An anti-pattern is a recurring solution that looks reasonable but reliably produces bad outcomes — and for which a better alternative is known. This guide names twenty-five such anti-patterns from production AI-agent deployments and pairs each with a remediation grounded in OWASP LLM Top 10, NIST AI RMF, Microsoft SFI, and SLSA. A separate article covers the ReAct engineering discipline that keeps these failure modes out in the first place. Articles are grouped by domain — the same four groups as the folders and the Jump to article menu. Start anywhere.

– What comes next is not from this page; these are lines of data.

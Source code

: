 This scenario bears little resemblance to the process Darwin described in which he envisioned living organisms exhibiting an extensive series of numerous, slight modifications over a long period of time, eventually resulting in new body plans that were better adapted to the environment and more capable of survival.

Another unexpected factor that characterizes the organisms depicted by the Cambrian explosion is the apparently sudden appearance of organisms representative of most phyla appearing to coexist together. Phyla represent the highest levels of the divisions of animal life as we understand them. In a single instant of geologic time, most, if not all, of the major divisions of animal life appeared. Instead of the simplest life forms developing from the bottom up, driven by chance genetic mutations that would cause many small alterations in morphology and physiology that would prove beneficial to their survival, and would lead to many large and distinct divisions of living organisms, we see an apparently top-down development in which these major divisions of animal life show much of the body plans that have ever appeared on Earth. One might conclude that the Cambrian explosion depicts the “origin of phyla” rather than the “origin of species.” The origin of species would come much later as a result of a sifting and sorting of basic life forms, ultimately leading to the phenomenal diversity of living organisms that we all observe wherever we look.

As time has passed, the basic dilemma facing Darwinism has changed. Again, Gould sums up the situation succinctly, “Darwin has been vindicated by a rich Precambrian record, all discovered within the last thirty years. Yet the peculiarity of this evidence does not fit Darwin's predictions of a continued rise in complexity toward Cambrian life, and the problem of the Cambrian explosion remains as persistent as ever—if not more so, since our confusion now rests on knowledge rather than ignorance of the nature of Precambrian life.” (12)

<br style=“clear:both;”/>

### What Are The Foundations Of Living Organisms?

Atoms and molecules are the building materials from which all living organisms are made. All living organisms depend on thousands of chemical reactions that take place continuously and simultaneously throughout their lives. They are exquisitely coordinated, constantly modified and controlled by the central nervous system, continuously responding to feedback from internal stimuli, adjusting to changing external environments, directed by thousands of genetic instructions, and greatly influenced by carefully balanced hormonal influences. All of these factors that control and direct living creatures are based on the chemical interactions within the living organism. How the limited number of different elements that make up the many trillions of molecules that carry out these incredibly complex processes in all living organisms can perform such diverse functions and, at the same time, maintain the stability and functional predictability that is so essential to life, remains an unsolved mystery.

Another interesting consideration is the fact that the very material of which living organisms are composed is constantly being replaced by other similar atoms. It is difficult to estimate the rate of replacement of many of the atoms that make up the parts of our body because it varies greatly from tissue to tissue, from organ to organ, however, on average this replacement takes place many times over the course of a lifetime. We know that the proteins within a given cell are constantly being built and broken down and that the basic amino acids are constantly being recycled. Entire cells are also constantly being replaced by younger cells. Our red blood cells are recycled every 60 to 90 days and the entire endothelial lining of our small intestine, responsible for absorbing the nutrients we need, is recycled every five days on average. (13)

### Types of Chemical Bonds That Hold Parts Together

If you are new to the topic, the whole catalogue rests on four ideas that recur in every group. First, an agent cannot reliably tell instructions apart from data — anything it reads can try to steer it. Second, an agent should hold the least authority that still lets it do its job, so that a compromise is contained rather than total. Third, everything an agent trusts — code, dependencies, container images, retrieved documents — needs verifiable provenance, because trust without evidence is just hope. And fourth, consequential actions need a point of human accountability. Each anti-pattern below is one of those four ideas being violated in a specific, nameable way; the four groups are simply where the violation tends to surface.
Identity & access
-
Wildcard Tool Exposure
Securing AI Agents: Why the Tool Allow-List Is Your Real Security Boundary
The core security boundary for AI agents is the set of tools they are allowed to invoke. Naming the Wildcard Tool Exposure anti-pattern and the layered controls that contain it.
-
Standing Credential
The Standing Credential: Why Long-Lived Tokens Are a Class of Risk to Retire
Long-lived broad-scope credentials in agent runtimes are one of the highest-leverage compromise targets. The replacement pattern — just-in-time minting from workload identities — is well-supported on every major platform.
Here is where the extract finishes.